» **EXTRACTED DATA**

Start of Block

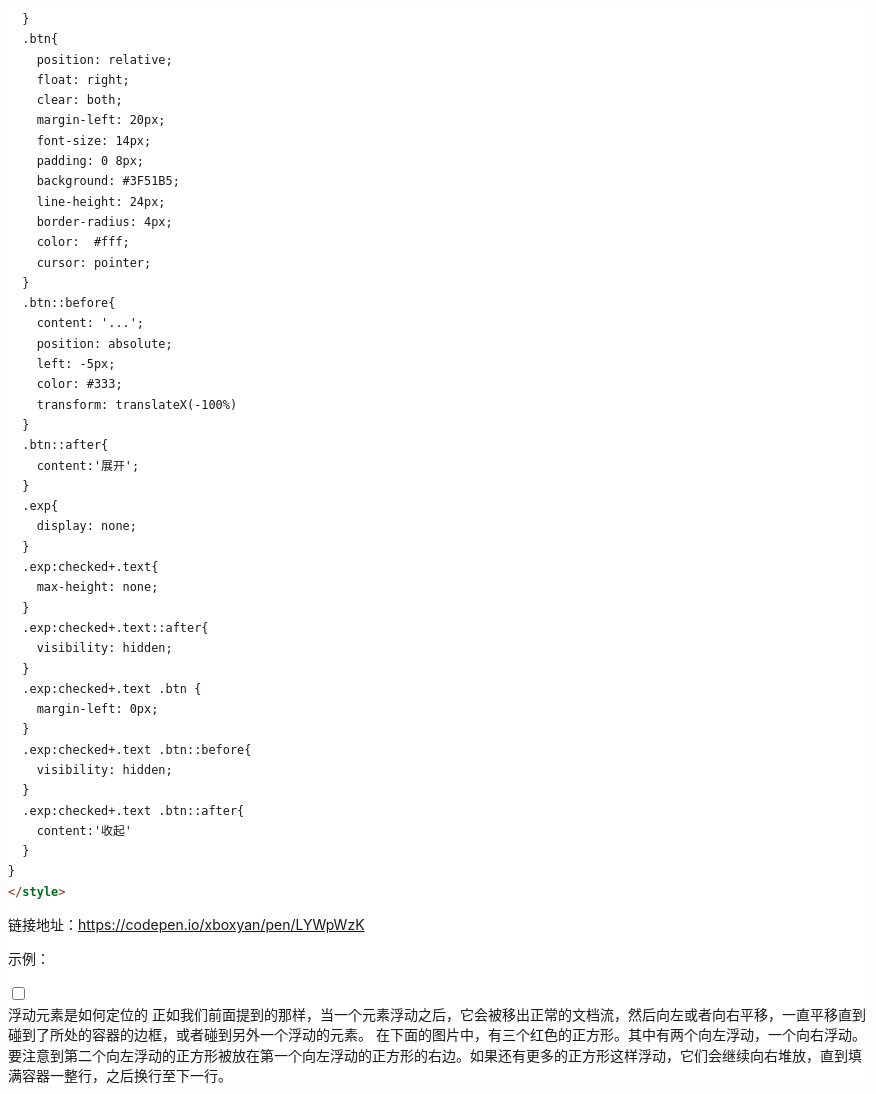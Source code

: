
```html
  }
  .btn{
    position: relative;
    float: right;
    clear: both;
    margin-left: 20px;
    font-size: 14px;
    padding: 0 8px;
    background: #3F51B5;
    line-height: 24px;
    border-radius: 4px;
    color:  #fff;
    cursor: pointer;
  }
  .btn::before{
    content: '...';
    position: absolute;
    left: -5px;
    color: #333;
    transform: translateX(-100%)
  }
  .btn::after{
    content:'展开';
  }
  .exp{
    display: none;
  }
  .exp:checked+.text{
    max-height: none;
  }
  .exp:checked+.text::after{
    visibility: hidden;
  }
  .exp:checked+.text .btn {
    margin-left: 0px;
  }
  .exp:checked+.text .btn::before{
    visibility: hidden;
  }
  .exp:checked+.text .btn::after{
    content:'收起'
  }
}
</style>
```
链接地址：https://codepen.io/xboxyan/pen/LYWpWzK

示例：
<div class="wrapper">
  <input id="exp1" class="exp" type="checkbox">
  <div class="text" line-clamp="3">
    <label class="btn" for="exp1"></label>
    浮动元素是如何定位的
正如我们前面提到的那样，当一个元素浮动之后，它会被移出正常的文档流，然后向左或者向右平移，一直平移直到碰到了所处的容器的边框，或者碰到另外一个浮动的元素。
在下面的图片中，有三个红色的正方形。其中有两个向左浮动，一个向右浮动。要注意到第二个向左浮动的正方形被放在第一个向左浮动的正方形的右边。如果还有更多的正方形这样浮动，它们会继续向右堆放，直到填满容器一整行，之后换行至下一行。
   <div :style="{width: '44px'}"></div>
  </div>
</div>
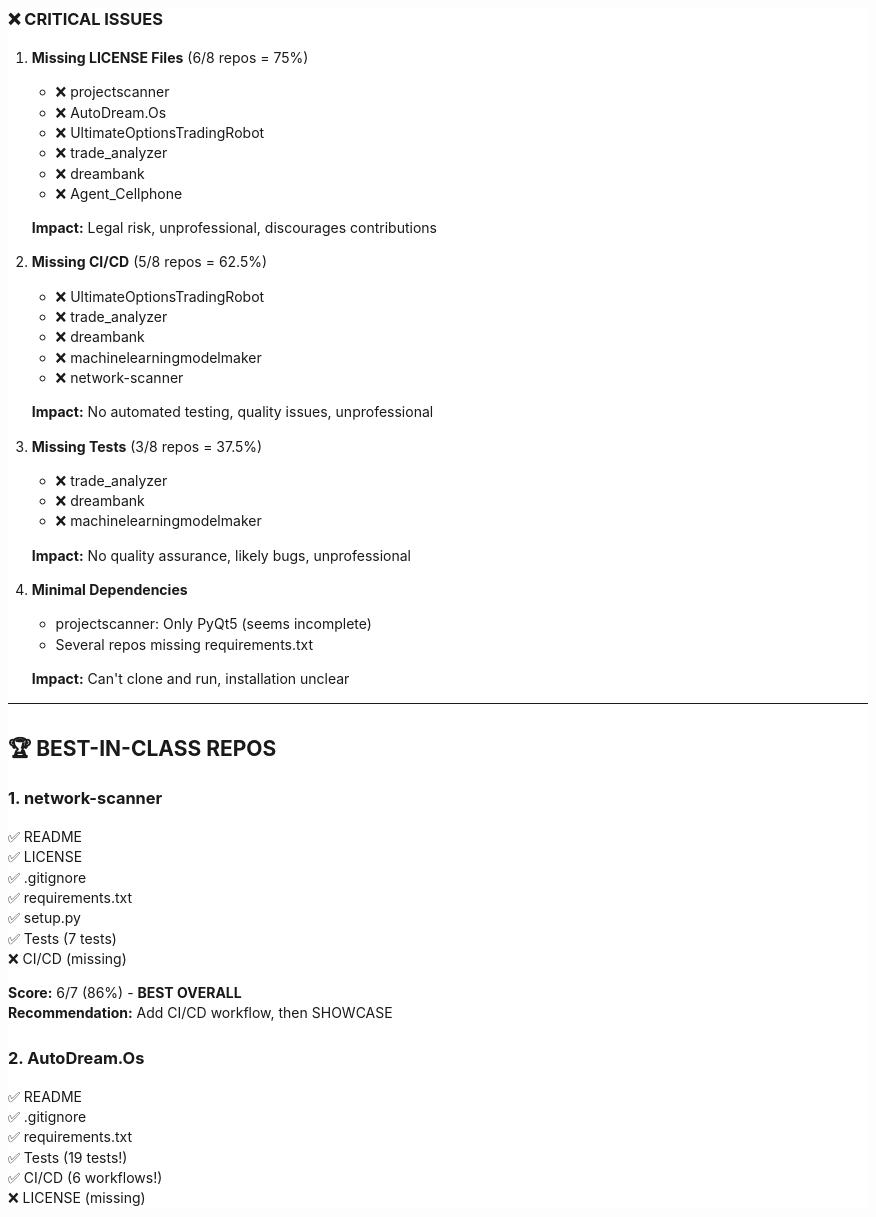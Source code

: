 ### **❌ CRITICAL ISSUES**

1. **Missing LICENSE Files** (6/8 repos = 75%)
   - ❌ projectscanner
   - ❌ AutoDream.Os
   - ❌ UltimateOptionsTradingRobot
   - ❌ trade_analyzer
   - ❌ dreambank
   - ❌ Agent_Cellphone
   
   **Impact:** Legal risk, unprofessional, discourages contributions

2. **Missing CI/CD** (5/8 repos = 62.5%)
   - ❌ UltimateOptionsTradingRobot
   - ❌ trade_analyzer
   - ❌ dreambank
   - ❌ machinelearningmodelmaker
   - ❌ network-scanner
   
   **Impact:** No automated testing, quality issues, unprofessional

3. **Missing Tests** (3/8 repos = 37.5%)
   - ❌ trade_analyzer
   - ❌ dreambank
   - ❌ machinelearningmodelmaker
   
   **Impact:** No quality assurance, likely bugs, unprofessional

4. **Minimal Dependencies**
   - projectscanner: Only PyQt5 (seems incomplete)
   - Several repos missing requirements.txt
   
   **Impact:** Can't clone and run, installation unclear

---

## 🏆 **BEST-IN-CLASS REPOS**

### **1. network-scanner**

✅ README  
✅ LICENSE  
✅ .gitignore  
✅ requirements.txt  
✅ setup.py  
✅ Tests (7 tests)  
❌ CI/CD (missing)

**Score:** 6/7 (86%) - **BEST OVERALL**  
**Recommendation:** Add CI/CD workflow, then SHOWCASE

### **2. AutoDream.Os**

✅ README  
✅ .gitignore  
✅ requirements.txt  
✅ Tests (19 tests!)  
✅ CI/CD (6 workflows!)  
❌ LICENSE (missing)
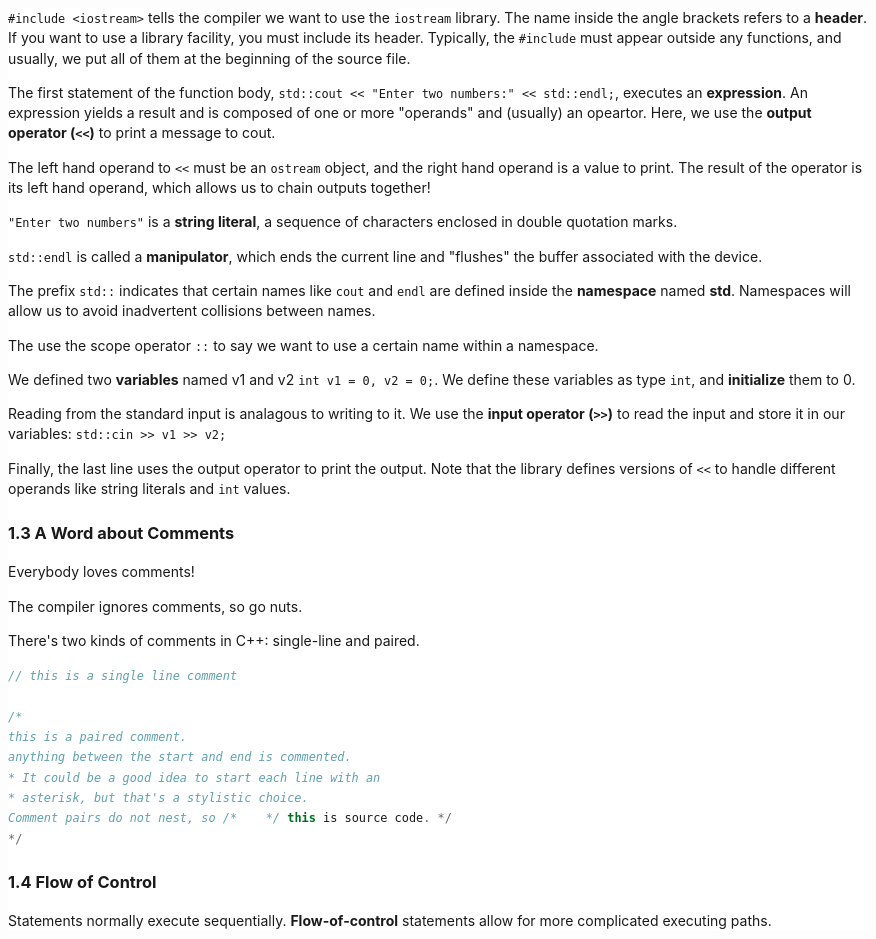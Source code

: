 `#include <iostream>` tells the compiler we want to use the `iostream` library. The name inside the angle brackets refers to a **header**. If you want to use a library facility, you must include its header. Typically, the `#include` must appear outside any functions, and usually, we put all of them at the beginning of the source file.

The first statement of the function body, `	std::cout << "Enter two numbers:" << std::endl;
`, executes an **expression**. An expression yields a result and is composed of one or more "operands" and (usually) an opeartor. Here, we use the **output operator (`<<`)** to print a message to cout.

The left hand operand to `<<` must be an `ostream` object, and the right hand operand is a value to print. The result of the operator is its left hand operand, which allows us to chain outputs together!

`"Enter two numbers"` is a **string literal**, a sequence of characters enclosed in double quotation marks.

`std::endl` is called a **manipulator**, which ends the current line and "flushes" the buffer associated with the device.

The prefix `std::` indicates that certain names like `cout` and `endl` are defined inside the **namespace** named **std**. Namespaces will allow us to avoid inadvertent collisions between names.

The use the scope operator `::` to say we want to use a certain name within a namespace.

We defined two **variables** named v1 and v2 `int v1 = 0, v2 = 0;`. We define these variables as type `int`, and **initialize** them to 0.

Reading from the standard input is analagous to writing to it. We use the **input operator (`>>`)** to read the input and store it in our variables: `std::cin >> v1 >> v2;`

Finally, the last line uses the output operator to print the output. Note that the library defines versions of `<<` to handle different operands like string literals and `int` values.

### 1.3 A Word about Comments
Everybody loves comments!

The compiler ignores comments, so go nuts.

There's two kinds of comments in C++: single-line and paired.

```C++
// this is a single line comment

/*
this is a paired comment.
anything between the start and end is commented.
* It could be a good idea to start each line with an
* asterisk, but that's a stylistic choice.
Comment pairs do not nest, so /*    */ this is source code. */
*/
```

### 1.4 Flow of Control
Statements normally execute sequentially. **Flow-of-control** statements allow for more complicated executing paths.

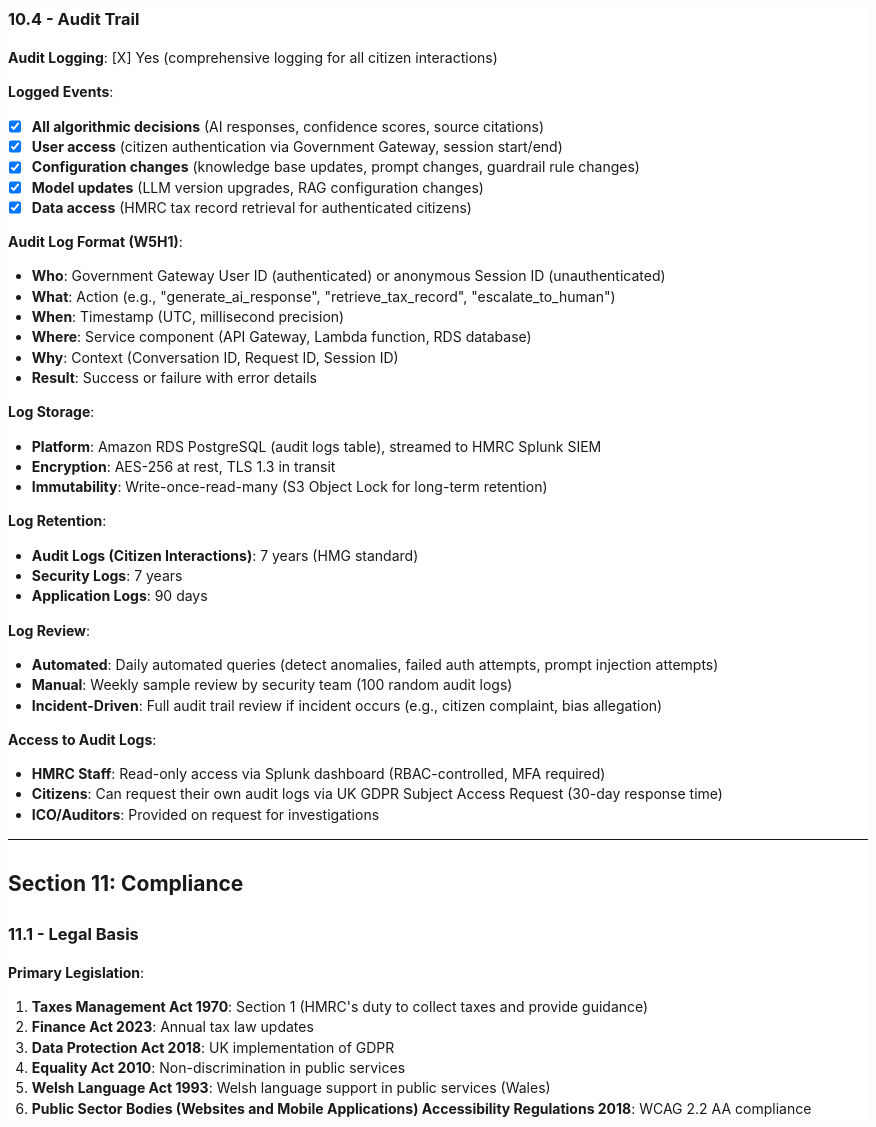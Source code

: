 ### 10.4 - Audit Trail

**Audit Logging**: [X] Yes (comprehensive logging for all citizen interactions)

**Logged Events**:
- [X] **All algorithmic decisions** (AI responses, confidence scores, source citations)
- [X] **User access** (citizen authentication via Government Gateway, session start/end)
- [X] **Configuration changes** (knowledge base updates, prompt changes, guardrail rule changes)
- [X] **Model updates** (LLM version upgrades, RAG configuration changes)
- [X] **Data access** (HMRC tax record retrieval for authenticated citizens)

**Audit Log Format (W5H1)**:
- **Who**: Government Gateway User ID (authenticated) or anonymous Session ID (unauthenticated)
- **What**: Action (e.g., "generate_ai_response", "retrieve_tax_record", "escalate_to_human")
- **When**: Timestamp (UTC, millisecond precision)
- **Where**: Service component (API Gateway, Lambda function, RDS database)
- **Why**: Context (Conversation ID, Request ID, Session ID)
- **Result**: Success or failure with error details

**Log Storage**:
- **Platform**: Amazon RDS PostgreSQL (audit logs table), streamed to HMRC Splunk SIEM
- **Encryption**: AES-256 at rest, TLS 1.3 in transit
- **Immutability**: Write-once-read-many (S3 Object Lock for long-term retention)

**Log Retention**:
- **Audit Logs (Citizen Interactions)**: 7 years (HMG standard)
- **Security Logs**: 7 years
- **Application Logs**: 90 days

**Log Review**:
- **Automated**: Daily automated queries (detect anomalies, failed auth attempts, prompt injection attempts)
- **Manual**: Weekly sample review by security team (100 random audit logs)
- **Incident-Driven**: Full audit trail review if incident occurs (e.g., citizen complaint, bias allegation)

**Access to Audit Logs**:
- **HMRC Staff**: Read-only access via Splunk dashboard (RBAC-controlled, MFA required)
- **Citizens**: Can request their own audit logs via UK GDPR Subject Access Request (30-day response time)
- **ICO/Auditors**: Provided on request for investigations

---

## Section 11: Compliance

### 11.1 - Legal Basis

**Primary Legislation**:
1. **Taxes Management Act 1970**: Section 1 (HMRC's duty to collect taxes and provide guidance)
2. **Finance Act 2023**: Annual tax law updates
3. **Data Protection Act 2018**: UK implementation of GDPR
4. **Equality Act 2010**: Non-discrimination in public services
5. **Welsh Language Act 1993**: Welsh language support in public services (Wales)
6. **Public Sector Bodies (Websites and Mobile Applications) Accessibility Regulations 2018**: WCAG 2.2 AA compliance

End of Block

» **WORK INSTRUCTIONS**
From the listing above, output exactly the run of lines that starts with the line containing "- **Platform**: Amazon" and ends with the line containing "- **Manual**: Weekly".

» **ANSWER SPACE**
- **Platform**: Amazon RDS PostgreSQL (audit logs table), streamed to HMRC Splunk SIEM
- **Encryption**: AES-256 at rest, TLS 1.3 in transit
- **Immutability**: Write-once-read-many (S3 Object Lock for long-term retention)

**Log Retention**:
- **Audit Logs (Citizen Interactions)**: 7 years (HMG standard)
- **Security Logs**: 7 years
- **Application Logs**: 90 days

**Log Review**:
- **Automated**: Daily automated queries (detect anomalies, failed auth attempts, prompt injection attempts)
- **Manual**: Weekly sample review by security team (100 random audit logs)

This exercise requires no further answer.